* _Exercise goal_:
Return exactly those lines of the material below that fall between the line holding "### Development Mode" and the line holding "3. **Gulp-Babel** - A", inclusive.

Records for the exercise below:

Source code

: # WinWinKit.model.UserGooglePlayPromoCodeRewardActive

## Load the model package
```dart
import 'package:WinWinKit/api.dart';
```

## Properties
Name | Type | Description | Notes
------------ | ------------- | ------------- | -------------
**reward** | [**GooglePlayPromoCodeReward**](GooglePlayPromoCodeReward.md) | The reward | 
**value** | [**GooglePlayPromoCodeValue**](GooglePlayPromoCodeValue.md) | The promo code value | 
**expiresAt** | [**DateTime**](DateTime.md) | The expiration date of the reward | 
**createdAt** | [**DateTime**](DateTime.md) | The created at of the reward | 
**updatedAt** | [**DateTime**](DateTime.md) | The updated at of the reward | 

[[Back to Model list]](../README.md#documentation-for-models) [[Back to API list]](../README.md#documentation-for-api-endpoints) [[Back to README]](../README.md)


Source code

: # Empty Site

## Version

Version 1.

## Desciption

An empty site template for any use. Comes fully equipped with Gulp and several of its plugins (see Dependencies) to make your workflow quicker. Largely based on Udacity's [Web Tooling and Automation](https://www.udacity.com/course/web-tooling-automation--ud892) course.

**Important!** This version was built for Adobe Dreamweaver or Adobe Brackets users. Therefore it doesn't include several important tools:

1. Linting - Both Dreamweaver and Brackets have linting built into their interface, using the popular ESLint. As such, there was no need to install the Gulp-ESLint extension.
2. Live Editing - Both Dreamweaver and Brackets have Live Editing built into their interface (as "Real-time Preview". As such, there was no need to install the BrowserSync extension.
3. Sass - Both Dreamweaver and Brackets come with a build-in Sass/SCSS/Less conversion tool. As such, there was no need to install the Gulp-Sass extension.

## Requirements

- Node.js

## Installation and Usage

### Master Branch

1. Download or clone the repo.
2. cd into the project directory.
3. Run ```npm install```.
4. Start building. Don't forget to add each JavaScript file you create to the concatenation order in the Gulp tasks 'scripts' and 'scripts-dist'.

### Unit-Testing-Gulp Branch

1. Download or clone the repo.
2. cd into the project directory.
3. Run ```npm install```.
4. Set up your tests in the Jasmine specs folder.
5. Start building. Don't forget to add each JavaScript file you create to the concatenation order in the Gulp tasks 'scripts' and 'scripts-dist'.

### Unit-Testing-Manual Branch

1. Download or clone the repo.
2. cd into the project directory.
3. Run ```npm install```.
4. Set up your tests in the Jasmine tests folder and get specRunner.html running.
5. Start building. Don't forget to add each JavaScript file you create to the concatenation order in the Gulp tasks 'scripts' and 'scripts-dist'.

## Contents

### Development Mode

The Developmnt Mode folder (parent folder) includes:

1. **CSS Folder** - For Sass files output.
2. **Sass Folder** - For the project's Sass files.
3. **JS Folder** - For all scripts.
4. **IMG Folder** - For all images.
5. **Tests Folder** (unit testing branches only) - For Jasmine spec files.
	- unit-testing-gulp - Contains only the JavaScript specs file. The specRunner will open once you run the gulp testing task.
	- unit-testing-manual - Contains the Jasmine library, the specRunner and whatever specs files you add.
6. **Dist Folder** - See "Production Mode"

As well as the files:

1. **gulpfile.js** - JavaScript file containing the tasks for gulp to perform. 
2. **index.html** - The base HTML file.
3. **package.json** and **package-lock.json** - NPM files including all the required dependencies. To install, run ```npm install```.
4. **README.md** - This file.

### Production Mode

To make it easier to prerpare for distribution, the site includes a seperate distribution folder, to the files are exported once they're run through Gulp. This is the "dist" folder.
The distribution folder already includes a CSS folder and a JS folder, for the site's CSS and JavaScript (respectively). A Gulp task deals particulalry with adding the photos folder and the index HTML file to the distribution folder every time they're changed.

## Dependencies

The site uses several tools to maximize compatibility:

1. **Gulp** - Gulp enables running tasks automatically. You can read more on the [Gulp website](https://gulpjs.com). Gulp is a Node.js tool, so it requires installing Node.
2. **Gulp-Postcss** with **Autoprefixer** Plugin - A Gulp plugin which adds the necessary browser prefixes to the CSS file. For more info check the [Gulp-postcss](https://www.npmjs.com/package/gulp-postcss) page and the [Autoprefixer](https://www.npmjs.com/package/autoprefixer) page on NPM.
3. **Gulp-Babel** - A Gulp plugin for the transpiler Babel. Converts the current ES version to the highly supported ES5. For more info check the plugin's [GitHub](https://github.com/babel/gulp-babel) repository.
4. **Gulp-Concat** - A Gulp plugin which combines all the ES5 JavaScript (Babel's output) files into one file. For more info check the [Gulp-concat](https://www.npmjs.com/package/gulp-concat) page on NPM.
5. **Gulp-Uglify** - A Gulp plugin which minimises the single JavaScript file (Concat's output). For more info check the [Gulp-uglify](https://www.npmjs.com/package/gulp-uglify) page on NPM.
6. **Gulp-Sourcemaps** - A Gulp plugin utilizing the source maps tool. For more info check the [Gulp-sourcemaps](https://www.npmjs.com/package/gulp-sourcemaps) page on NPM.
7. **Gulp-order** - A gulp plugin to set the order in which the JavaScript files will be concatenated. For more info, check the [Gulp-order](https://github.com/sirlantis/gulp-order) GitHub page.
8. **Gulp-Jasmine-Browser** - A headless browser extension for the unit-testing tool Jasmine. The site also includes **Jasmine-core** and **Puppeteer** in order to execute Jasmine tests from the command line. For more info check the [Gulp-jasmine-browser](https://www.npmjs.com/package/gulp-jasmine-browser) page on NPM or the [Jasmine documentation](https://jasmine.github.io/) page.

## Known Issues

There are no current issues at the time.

End of Records for the exercise.

* _Solution for this task_:
### Development Mode

The Developmnt Mode folder (parent folder) includes:

1. **CSS Folder** - For Sass files output.
2. **Sass Folder** - For the project's Sass files.
3. **JS Folder** - For all scripts.
4. **IMG Folder** - For all images.
5. **Tests Folder** (unit testing branches only) - For Jasmine spec files.
	- unit-testing-gulp - Contains only the JavaScript specs file. The specRunner will open once you run the gulp testing task.
	- unit-testing-manual - Contains the Jasmine library, the specRunner and whatever specs files you add.
6. **Dist Folder** - See "Production Mode"

As well as the files:

1. **gulpfile.js** - JavaScript file containing the tasks for gulp to perform. 
2. **index.html** - The base HTML file.
3. **package.json** and **package-lock.json** - NPM files including all the required dependencies. To install, run ```npm install```.
4. **README.md** - This file.

### Production Mode

To make it easier to prerpare for distribution, the site includes a seperate distribution folder, to the files are exported once they're run through Gulp. This is the "dist" folder.
The distribution folder already includes a CSS folder and a JS folder, for the site's CSS and JavaScript (respectively). A Gulp task deals particulalry with adding the photos folder and the index HTML file to the distribution folder every time they're changed.

## Dependencies

The site uses several tools to maximize compatibility:

1. **Gulp** - Gulp enables running tasks automatically. You can read more on the [Gulp website](https://gulpjs.com). Gulp is a Node.js tool, so it requires installing Node.
2. **Gulp-Postcss** with **Autoprefixer** Plugin - A Gulp plugin which adds the necessary browser prefixes to the CSS file. For more info check the [Gulp-postcss](https://www.npmjs.com/package/gulp-postcss) page and the [Autoprefixer](https://www.npmjs.com/package/autoprefixer) page on NPM.
3. **Gulp-Babel** - A Gulp plugin for the transpiler Babel. Converts the current ES version to the highly supported ES5. For more info check the plugin's [GitHub](https://github.com/babel/gulp-babel) repository.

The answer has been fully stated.